Post From Expert Insights
The city of Richmond, Virginia has some of the most concentrated poverty in the country. Richmond has high unemployment and poverty rates of 40 percent or above in its East End neighborhoods, which includes Church Hill North and has a majority African American racial makeup (92 percent). In the East End, life expectancy rates are lower than in the City as a whole, and in fact in some of these neighborhoods, residents can expect to live 10 to 15 years less than people in other areas of Richmond. Additionally, the East End is said to have the largest concentration of public housing between Washington DC and Atlanta, and only a small percent of residents are homeowners.
Bon Secours Health System is one of Richmond’s leading anchor institutions. In deciding how it invests institutional resources, Bon Secours focuses on the social determinants of health (SDOH)—including access to safe, affordable, and quality housing. The Democracy Collaborative (TDC)’s recent report, Community Control of Land & Housing, highlights Bon Secours SDOH work, the connection between housing and health, and the pivotal role of anchor institutions in equitable economic development.
Starting with an inclusive community planning process in 2010, Bon Secours understood how it could support a community vision for the East End, and adopted a long-term, place-based investment strategy. One way that has evolved is to use its community investment funds to support a community land trust (CLT) and a land bank. The health system has invested $3.4 million per year towards social determinant impact areas including affordable housing strategies to generate affordable home ownership in perpetuity.
CLTs separate the cost of land—held in perpetuity by a non-profit trust—from the cost of the housing built on that land. The homes remain permanently affordable because the CLTs cap the resale prices and rents, making it affordable for long-term neighborhood residents to remain in their neighborhoods, even when new development or market dynamics cause prices to rise. Home owners can build some equity but are not allowed to flip the homes for large profits, which ensures that the homes remain affordable for future residents. In addition, CLTs reinvest the home purchase subsidy into the next home owner’s purchase to ensure permanent affordability.
Bon Secours understands that to promote holistic health across the City and region it cannot do this work alone—partnerships and advocacy enable the health system to achieve its vision of engagement, inclusion, and investment. For its investment in permanent affordable housing, Bon Secours developed partnerships with the Maggie Walker CLT, Virginia Credit Union, Project HOME, and Housing Opportunities Made Equal to help develop, finance and maintain the CLT homes.

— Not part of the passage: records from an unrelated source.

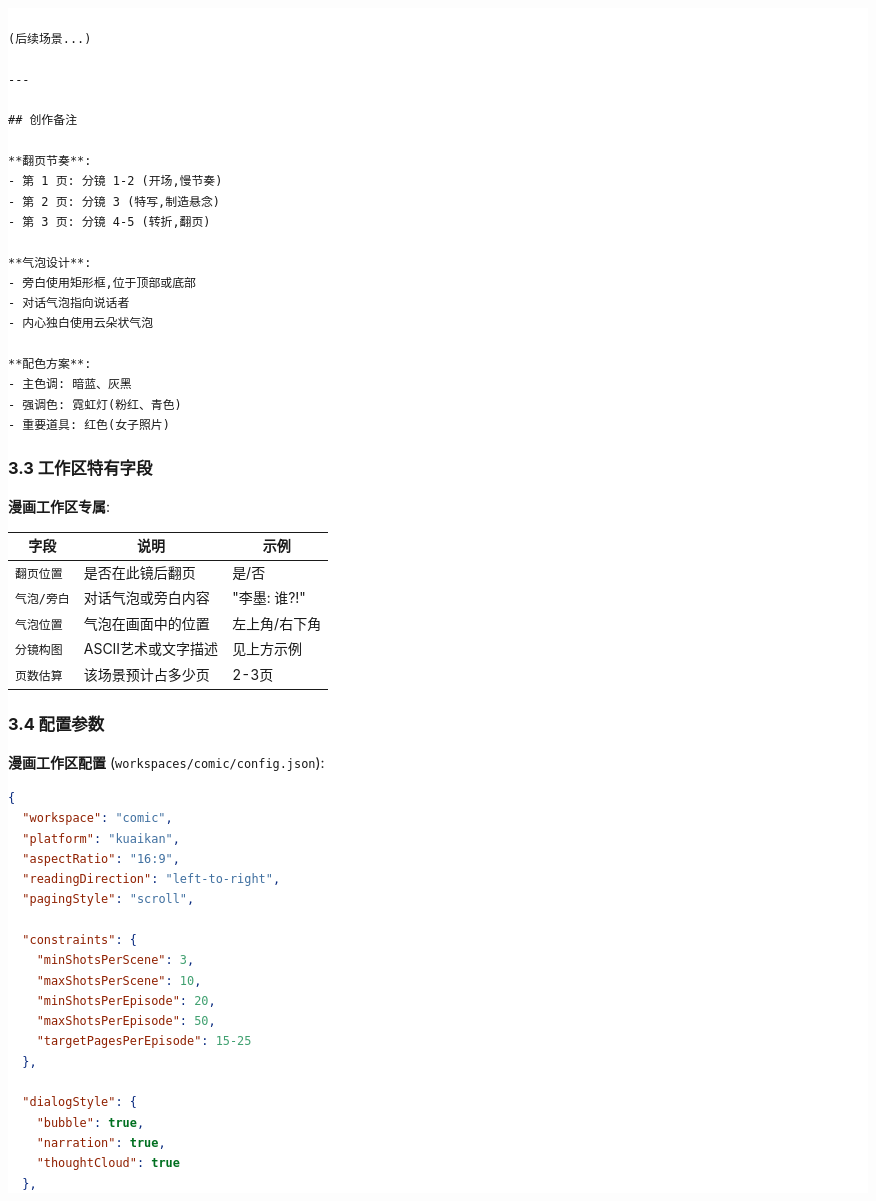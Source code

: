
 ```

(后续场景...)

---

## 创作备注

**翻页节奏**:
- 第 1 页: 分镜 1-2 (开场,慢节奏)
- 第 2 页: 分镜 3 (特写,制造悬念)
- 第 3 页: 分镜 4-5 (转折,翻页)

**气泡设计**:
- 旁白使用矩形框,位于顶部或底部
- 对话气泡指向说话者
- 内心独白使用云朵状气泡

**配色方案**:
- 主色调: 暗蓝、灰黑
- 强调色: 霓虹灯(粉红、青色)
- 重要道具: 红色(女子照片)
```

### 3.3 工作区特有字段

**漫画工作区专属**:

| 字段 | 说明 | 示例 |
|------|------|------|
| `翻页位置` | 是否在此镜后翻页 | 是/否 |
| `气泡/旁白` | 对话气泡或旁白内容 | "李墨: 谁?!" |
| `气泡位置` | 气泡在画面中的位置 | 左上角/右下角 |
| `分镜构图` | ASCII艺术或文字描述 | 见上方示例 |
| `页数估算` | 该场景预计占多少页 | 2-3页 |

### 3.4 配置参数

**漫画工作区配置** (`workspaces/comic/config.json`):

```json
{
  "workspace": "comic",
  "platform": "kuaikan",
  "aspectRatio": "16:9",
  "readingDirection": "left-to-right",
  "pagingStyle": "scroll",

  "constraints": {
    "minShotsPerScene": 3,
    "maxShotsPerScene": 10,
    "minShotsPerEpisode": 20,
    "maxShotsPerEpisode": 50,
    "targetPagesPerEpisode": 15-25
  },

  "dialogStyle": {
    "bubble": true,
    "narration": true,
    "thoughtCloud": true
  },

```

Bon Secours also works with other anchor institutions like Virginia Commonwealth University and the City of Richmond to support community and economic development, and the health system also prioritizes public policy advocacy. Its staff is present at policy-making tables across the region, in order to bring wealth-building opportunities to the communities it serves.
TDC’s work has detailed many examples of anchor institutions that are investing in improving access to safe and affordable housing and in creating more economically stable neighborhoods. Anchor institutions are key actors in community and economic development, and as Bon Secours has shown, can make a significant difference. The collective spending of hospitals and universities alone is more than $1 trillion, and cities are increasingly turning to them as partners in community revitalization efforts.
Many anchor institutions such as Bon Secours are also major landowners in their communities, and many are already engaged in housing programs such as employer-assisted housing. These housing programs help employees to purchase or rent a home in the neighborhoods near work. Anchor institutions can and should employ CLTs to maximize the impact of their long-term investments in housing for their workforce, and to ensure that they help employees who need it the most. An embrace of strategies for permanent affordability can promote inclusive workforce policies that provide durable subsidies for the housing of lower-wage employees—thereby also benefitting the health system’s bottom-line by cutting down on the staff turnover that is prevalent in lower-wage positions.
However, these institutions should also look beyond the benefits such models can have for their employees, and utilize and support CLTs to help build more inclusive communities around their institutions more generally. Anchor institutions, partnering with housing, community and faith groups, government leaders, and other cross-sector partners across the country should explore creating and supporting CLTs and other strategies as tools for community control of land and housing. These programs need to be further developed, refined, and scaled to create permanent affordable housing that meets the needs of communities. Crucially, when anchor institutions operate as engines of local economic growth they can, despite the best of intentions, displace and destabilize communities that have borne the brunt of decades of disinvestment and discrimination. Support for strategies of investment like CLTs that center permanent affordability and community control of land and housing can help mitigate these unwanted consequences.
Bon Secours’s vision to bring its wealth building to scale through stabilization and revitalization of entire neighborhoods goes a long way to address disparity and achieve equity and dignity for its community. We need more community anchor champions to similarly invest in their communities to strengthen their local economic ecosystem.